I have this weird erros where mesh suddenly stops working and devices stop responding to multicast pings:

I will give your branch also a try. Looks like you added some locks and so on. Maybe it will help. ^^

1 Like

I'm curious, let me know!

It did not help. :confused:

If you have WED enabled, try disabling that. It's an extra layer and something that we are slated to look into further.

It's not enabled somehow by default? I already looked at the modules.d folder if wed is in the module parameter, but it is not.

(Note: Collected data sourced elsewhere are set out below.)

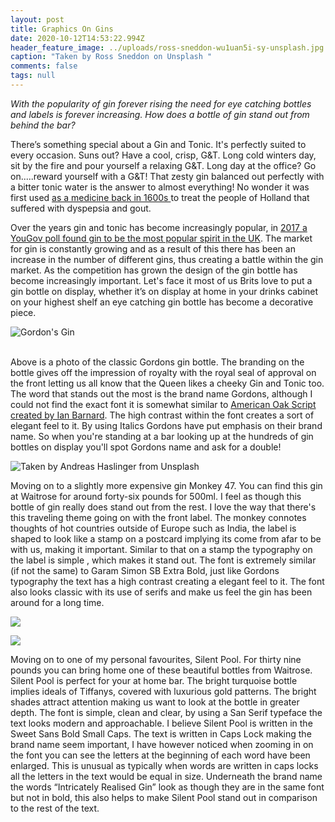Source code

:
 ```yaml
---
layout: post
title: Graphics On Gins
date: 2020-10-12T14:53:22.994Z
header_feature_image: ../uploads/ross-sneddon-wu1uan5i-sy-unsplash.jpg
caption: "Taken by Ross Sneddon on Unsplash "
comments: false
tags: null
---
```

*With the popularity of gin forever rising the need for eye catching bottles and labels is forever increasing. How does a bottle of gin stand out from behind the bar?* 

There’s something special about a Gin and Tonic. It's perfectly suited to every occasion. Suns out? Have a cool, crisp, G&T. Long cold winters day, sit by the fire and pour yourself a relaxing G&T. Long day at the office? Go on.....reward yourself with a G&T!  That zesty gin balanced out perfectly with a bitter tonic water is the answer to almost everything! No wonder it was first used [as a medicine back in 1600s ](https://www.themanual.com/food-and-drink/a-brief-history-of-gin/) to treat the people of Holland that suffered with dyspepsia and gout.

Over the years gin and tonic has become increasingly popular, in [2017 a YouGov poll found gin to be the most popular spirit in the UK](**<https://www.theguardian.com/money/2017/dec/16/britons-set-new-gin-record-after-buying-47m-bottles-this-year-supermarkets-christmas>**). The market for gin is constantly growing and as a result of this there has been an increase in the number of different gins, thus creating a battle within the gin market. As the competition has grown the design of the gin bottle has become increasingly important. Let's face it most of us Brits love to put a gin bottle on display, whether it’s on display at home in your drinks cabinet on your highest shelf an eye catching gin bottle has become a decorative piece. 

![](../uploads/screenshot-2020-10-12-at-16.04.44.png "Gordon's Gin")

\
Above is a photo of the classic Gordons gin bottle. The branding on the bottle gives off the impression of royalty with the royal seal of approval on the front letting us all know that the Queen likes a cheeky Gin and Tonic too. The word that stands out the most is the brand name Gordons, although I could not find the exact font it is somewhat similar to [American Oak Script created by Ian Barnard](https://www.designcuts.com/product/american-oak-4-font-set/). The high contrast within the font creates a sort of elegant feel to it. By using Italics Gordons have put emphasis on their brand name. So when you're standing at a bar looking up at the hundreds of gin bottles on display you'll spot Gordons name and ask for a double!

![Taken by Andreas Haslinger from Unsplash ](../uploads/screenshot-2020-10-12-at-16.08.21.png "Monkey 47 ")

Moving on to a slightly more expensive gin Monkey 47. You can find this gin at Waitrose for around forty-six pounds for 500ml. I feel as though this bottle of gin really does stand out from the rest. I love the way that there's this traveling theme going on with the front label. The monkey connotes thoughts of hot countries outside of Europe such as India, the label is shaped to look like a stamp on a postcard implying its come from afar to be with us, making it important. Similar to that on a stamp the typography on the label is simple , which makes it stand out. The font is extremely similar (if not the same) to Garam Simon SB Extra Bold, just like Gordons typography the text has a high contrast creating a elegant feel to it. The font also looks classic with its use of serifs and make us feel the gin has been around for a long time.

![](../uploads/screenshot-2020-10-12-at-16.16.25.png)

![](../uploads/screenshot-2020-10-12-at-16.23.01.png)

Moving on to one of my personal favourites, Silent Pool. For thirty nine pounds you can bring home one of these beautiful bottles from Waitrose. Silent Pool is perfect for your at home bar. The bright turquoise bottle implies ideals of Tiffanys, covered with luxurious gold patterns. The bright shades attract attention making us want to look at the bottle in greater depth. The font is simple, clean and clear, by using a San Serif typeface the text looks modern and approachable. I believe Silent Pool is written in the Sweet Sans Bold Small Caps. The text is written in Caps Lock making the brand name seem important, I have however noticed when zooming in on the font you can see the letters at the beginning of each word have been enlarged. This is unusual as typically when words are written in caps locks all the letters in the text would be equal in size. Underneath the brand name the words “Intricately Realised Gin” look as though they are in the same font but not in bold, this also helps to make Silent Pool stand out in comparison to the rest of the text.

Any idea what it could be or where I could look at? It seems that some state machine is freezing or whatever. It does not crash, just stops working. Sometimes I see those wpa_supplicant notifications

wpa_supplicant[1652]: wlan5-mesh: mesh plink with b8:ec:a3:e1:22:05 closed with reason 55
wpa_supplicant[1652]: wlan5-mesh: MESH-PEER-DISCONNECTED b8:ec:a3:e1:22:05
1 Like

Am I correct in thinking that these fixes may help with instability on other devices? I have a misbehaving Archer C6 v3.2 which exhibits lockups when heavily loaded (see Archer C6 on 22.03.2 crashes every ~3 days)

I believe you would be correct. Any mac80211 driver that doesn't check to see if the drv_priv variable has been wiped in the sta_remove function could have issues.

static int ath9k_htc_sta_remove(struct ieee80211_hw *hw,
				struct ieee80211_vif *vif,
				struct ieee80211_sta *sta)
{
	struct ath9k_htc_priv *priv = hw->priv;
	struct ath9k_htc_sta *ista = (struct ath9k_htc_sta *) sta->drv_priv;
	int ret;

	if (!ista->index) return 0;   <--- I added this line as an example, I don't know if this would be the correct check or not

	cancel_work_sync(&ista->rc_update_work);

	mutex_lock(&priv->mutex);
	ath9k_htc_ps_wakeup(priv);
	htc_sta_drain(priv->htc, ista->index);
	ret = ath9k_htc_remove_station(priv, vif, sta);
	ath9k_htc_ps_restore(priv);
	mutex_unlock(&priv->mutex);

	return ret;
}

Can you paste your mesh config portion in the /etc/config/wireless file?

Ooh WED on top of this. I have a feeling it's still going to stop offloading at some point, as I think that's a different issue. The 4096 really has me baffled, I need to read more about how WED is supposed to work.

config wifi-iface 'radio0_if0'
	option device 'radio0'
	option ifname 'wlan5-mesh'
	option mode 'mesh'
	option mesh_id 'Mesh-Freifunk-Berlin'
	option mesh_fwding '0'
	option mcast_rate '12000'
	option network 'mesh_11s_5ghz'

Yeah, it finally stopped offloading on one of my APs, but... NO CRASHES! I was hopeful that the crashes were leading to WED flows stopping, but apparently something else is causing it, as you expected.

I am thrilled about the clean kernel logs with this latest commit--kudos for the progress on it :+1: